I’d like to take this opportunity to tell that feeling to SHUT THE HELL UP.

Seriously. On behalf of all of us who suffer with the “I’m not a good enough parent” voice. I don’t know who fed us the lie that we have to always have it together, that we have to devote every second to our children, that it is our duty and our privilege to completely sacrifice ourselves on a daily basis, that if we ever put ourselves first in any situation that we fail as a parent, that if we don’t do this or make this or buy this our child will grow up messed-up and blame us for it. It’s all lies. It’s unreal. It’s an image that NONE of us can obtain. Yet, still we strive. And we try our hearts out. And we feel like failures because we never can and never will reach the impossible goal. This feeling robs us of the joy we could be feeling while being with our children. photo (14)


In reality, children need a balance… a time to play and work independently, a time to play and interact with others, a time to be loved and nurtured by us and others that love them. We need that same balance. Without the balance, unhealthy relationships develop and we can start to feel resentful, exhausted, stressed-out, or depressed.

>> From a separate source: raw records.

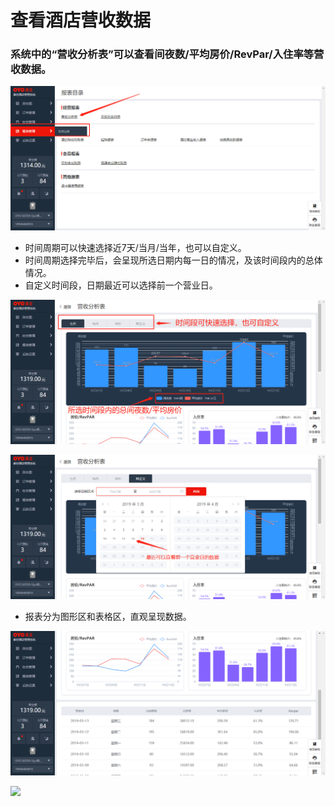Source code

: # 查看酒店营收数据

### 系统中的“营收分析表”可以查看间夜数/平均房价/RevPar/入住率等营收数据。

![](../../../.gitbook/assets/image%20%28124%29.png)

* 时间周期可以快速选择近7天/当月/当年，也可以自定义。 
* 时间周期选择完毕后，会呈现所选日期内每一日的情况，及该时间段内的总体情况。 
* 自定义时间段，日期最近可以选择前一个营业日。

![](../../../.gitbook/assets/image%20%28681%29.png)

![](../../../.gitbook/assets/image%20%28294%29.png)

* 报表分为图形区和表格区，直观呈现数据。

![](../../../.gitbook/assets/image%20%28413%29.png)

![](https://uploader.shimo.im/f/eufzZCdoLaI108MW.png!thumbnail)



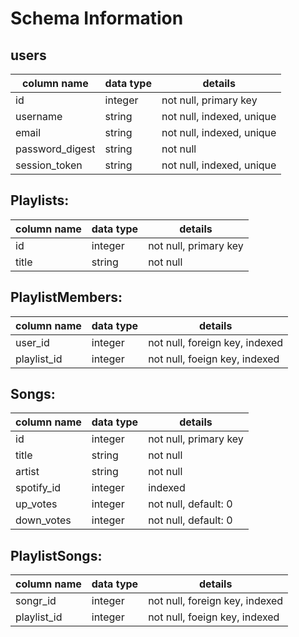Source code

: # Schema Information

## users
column name     | data type | details
----------------|-----------|-----------------------
id              | integer   | not null, primary key
username        | string    | not null, indexed, unique
email           | string    | not null, indexed, unique
password_digest | string    | not null
session_token   | string    | not null, indexed, unique

## Playlists:
column name | data type | details
------------|-----------|-----------------------
id          | integer   | not null, primary key
title       | string    | not null



## PlaylistMembers:
column name | data type | details
------------|-----------|-----------------------
user_id     | integer   | not null, foreign key, indexed
playlist_id | integer   | not null, foeign key, indexed


## Songs:
column name | data type | details
------------|-----------|-----------------------
id          | integer   | not null, primary key
title       | string    | not null
artist      | string    | not null
spotify_id  | integer   | indexed
up_votes    | integer   | not null, default: 0
down_votes  | integer   | not null, default: 0



## PlaylistSongs:
column name | data type | details
------------|-----------|-----------------------
songr_id    | integer   | not null, foreign key, indexed
playlist_id | integer   | not null, foeign key, indexed


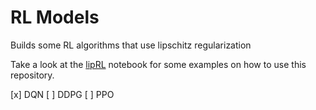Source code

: # RL Models

Builds some RL algorithms that use lipschitz regularization


Take a look at the [lipRL](./notebooks/lipRL.ipynb) notebook for some examples on how to use this repository. 


[x] DQN
[ ] DDPG
[ ] PPO

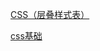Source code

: [CSS（层叠样式表）](https://developer.mozilla.org/zh-CN/docs/Web/CSS)

[css基础](https://developer.mozilla.org/zh-CN/docs/Learn/Getting_started_with_the_web/CSS_basics)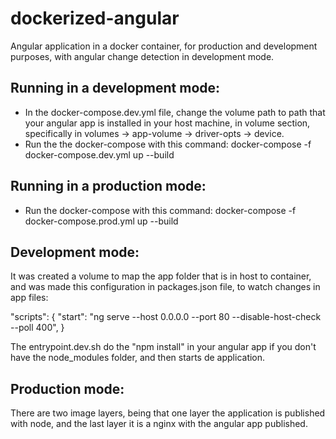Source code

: # dockerized-angular
Angular application in a docker container, for production and development purposes, with angular change detection in development mode.


## Running in a development mode:
- In the docker-compose.dev.yml file, change the volume path to path that your angular app is installed in your host machine, in volume section, specifically in volumes -> app-volume -> driver-opts -> device.
- Run the the docker-compose with this command: docker-compose -f docker-compose.dev.yml up --build 

## Running in a production mode:
- Run the docker-compose with this command: docker-compose -f docker-compose.prod.yml up --build 


## Development mode:
It was created a volume to map the app folder that is in host to container, and was made this configuration in packages.json file, to watch changes in app files:

"scripts": {
    "start": "ng serve --host 0.0.0.0 --port 80 --disable-host-check --poll 400",
}

The entrypoint.dev.sh do the "npm install" in your angular app if you don't have the node_modules folder, and then starts de application.


## Production mode:
There are two image layers, being that one layer the application is published with node, and the last layer it is a nginx with the angular app published.

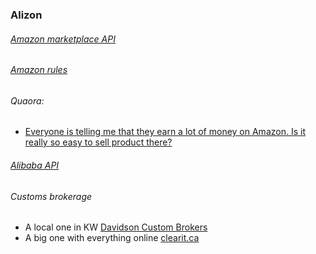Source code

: ### Alizon ###


###### [Amazon marketplace API](https://developer.amazonservices.ca/gp/mws/docs.html/)

###### [Amazon rules](https://www.amazon.com/gp/help/customer/display.html?ie=UTF8&nodeId=201808430)

###### Quaora:
 - [Everyone is telling me that they earn a lot of money on Amazon. Is it really so easy to sell product there?](https://www.quora.com/Everyone-is-telling-me-that-they-earn-a-lot-of-money-on-Amazon-Is-it-really-so-easy-to-sell-product-there)

###### [Alibaba API](https://open.alibaba.com/us/portal/resourceDetail?articleId=102691&categoryId=101734)


###### Customs brokerage
 - A local one in KW [Davidson Custom Brokers](http://www.custombroker.cc/index.html)
 - A big one with everything online [clearit.ca](http://clearit.ca)
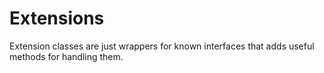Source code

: # Extensions
Extension classes are just wrappers for known interfaces that adds useful methods for handling them.

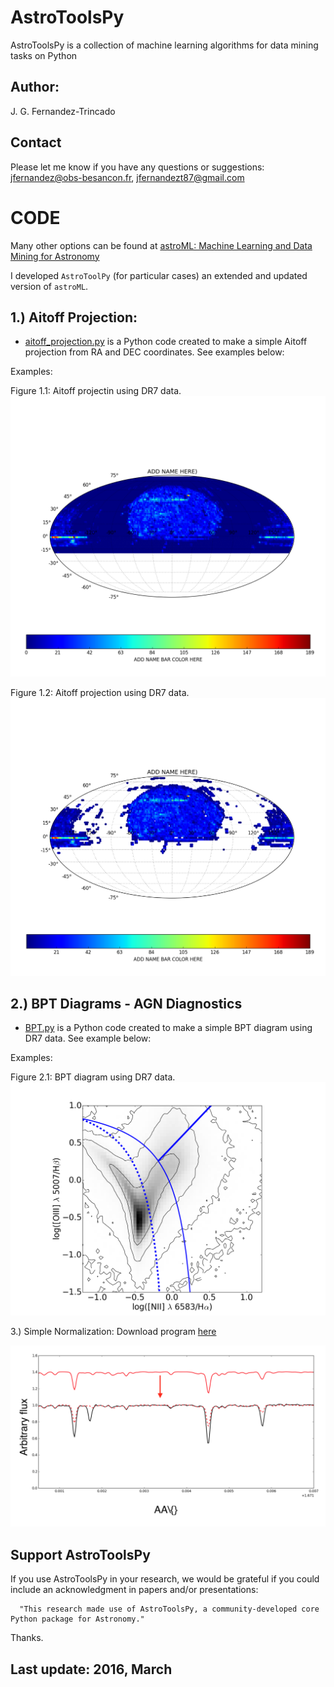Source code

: AstroToolsPy
===

AstroToolsPy is a collection of machine learning algorithms for data mining tasks on Python 

Author:
---
J. G. Fernandez-Trincado

Contact
---

Please let me know if you have any questions or suggestions: jfernandez@obs-besancon.fr, jfernandezt87@gmail.com


CODE
==

Many other options can be found at [astroML: Machine Learning and Data Mining for Astronomy ](http://www.astroml.org "astroML")

I developed `AstroToolPy` (for particular cases) an extended and updated version of `astroML`.


1.) Aitoff Projection: 
---

* [aitoff_projection.py](https://github.com/Fernandez-Trincado/AstroToolsPy/blob/master/aitoff_projection.py) is a Python code created to make a simple Aitoff projection from RA and DEC coordinates. See examples below:

Examples:

Figure 1.1: Aitoff projectin using DR7 data. 
![Figure1](https://github.com/Fernandez-Trincado/AstroToolsPy/blob/master/Figures/Figure1.png)

Figure 1.2: Aitoff projection using DR7 data. 
![Figure2](https://github.com/Fernandez-Trincado/AstroToolsPy/blob/master/Figures/Figure2.png)


2.) BPT Diagrams - AGN Diagnostics
---

* [BPT.py](https://github.com/Fernandez-Trincado/AstroToolsPy/blob/master/BPT.py) is a Python code created to make a simple BPT diagram using DR7 data. See example below:

Examples:

Figure 2.1: BPT diagram using DR7 data. 
![Figure3](https://github.com/Fernandez-Trincado/AstroToolsPy/blob/master/Figures/BPT_DIAGRAM.png)

3.) Simple Normalization: Download program [here](https://github.com/Fernandez-Trincado/AstroToolsPy/blob/master/Normalization.py)

![Figure4](https://github.com/Fernandez-Trincado/AstroToolsPy/blob/master/Figures/Example_Normalization.png)


Support AstroToolsPy
--

If you use AstroToolsPy in your research, we would be grateful if you could include an acknowledgment in papers and/or presentations:

      "This research made use of AstroToolsPy, a community-developed core Python package for Astronomy."

Thanks.

Last update: 2016, March
--

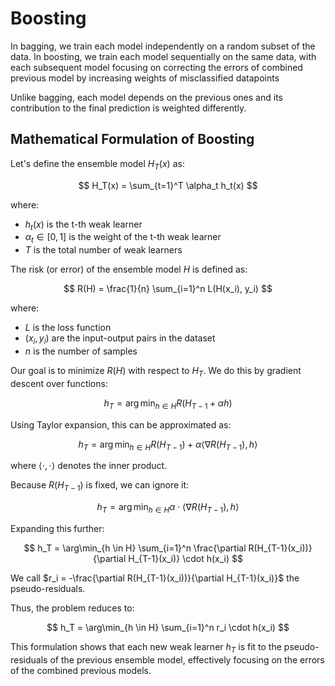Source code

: # Boosting

In bagging, we train each model independently on a random subset of the data. In boosting, we train each model sequentially on the same data, with each subsequent model focusing on correcting the errors of combined previous model by increasing weights of misclassified datapoints

Unlike bagging, each model depends on the previous ones and its contribution to the final prediction is weighted differently.

## Mathematical Formulation of Boosting

Let's define the ensemble model $H_T(x)$ as:

$$ H_T(x) = \sum_{t=1}^T \alpha_t h_t(x) $$

where:
- $h_t(x)$ is the t-th weak learner
- $\alpha_t \in [0,1]$ is the weight of the t-th weak learner
- $T$ is the total number of weak learners

The risk (or error) of the ensemble model $H$ is defined as:

$$ R(H) = \frac{1}{n} \sum_{i=1}^n L(H(x_i), y_i) $$

where:
- $L$ is the loss function
- $(x_i, y_i)$ are the input-output pairs in the dataset
- $n$ is the number of samples

Our goal is to minimize $R(H)$ with respect to $H_T$. We do this by gradient descent over functions:

$$ h_T = \arg\min_{h \in H} R(H_{T-1} + \alpha h) $$

Using Taylor expansion, this can be approximated as:

$$ h_T = \arg\min_{h \in H} R(H_{T-1}) + \alpha \langle \nabla R(H_{T-1}), h \rangle $$

where $\langle \cdot, \cdot \rangle$ denotes the inner product.

Because $R(H_{T-1})$ is fixed, we can ignore it:

$$ h_T = \arg\min_{h \in H} \alpha \cdot\langle \nabla R(H_{T-1}), h \rangle $$

Expanding this further:

$$ h_T = \arg\min_{h \in H} \sum_{i=1}^n \frac{\partial R(H_{T-1}(x_i))}{\partial H_{T-1}(x_i)} \cdot h(x_i) $$

We call $r_i = -\frac{\partial R(H_{T-1}(x_i))}{\partial H_{T-1}(x_i)}$ the pseudo-residuals.

Thus, the problem reduces to:

$$ h_T = \arg\min_{h \in H} \sum_{i=1}^n r_i \cdot h(x_i) $$

This formulation shows that each new weak learner $h_T$ is fit to the pseudo-residuals of the previous ensemble model, effectively focusing on the errors of the combined previous models.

Shouldn’t we all strive for more balance and less perfection? When I play and interact with my child, I want to do it with my whole heart and mind, without distractions. I will not feel guilty for those times when I need to work or spend some time for myself. What better example can I give to Hadley than to be a happy, healthy, balanced human being? One that she knows loves her unconditionally. One that she trusts. One that has a life outside of being a mother and a wife. One that lives and loves with her whole heart. One that goes for her dreams. That is a goal worth working towards. It has nothing to do with the fake image of parenting we have been fed our whole lives. It has everything to do with being whole and balanced, filled with joy.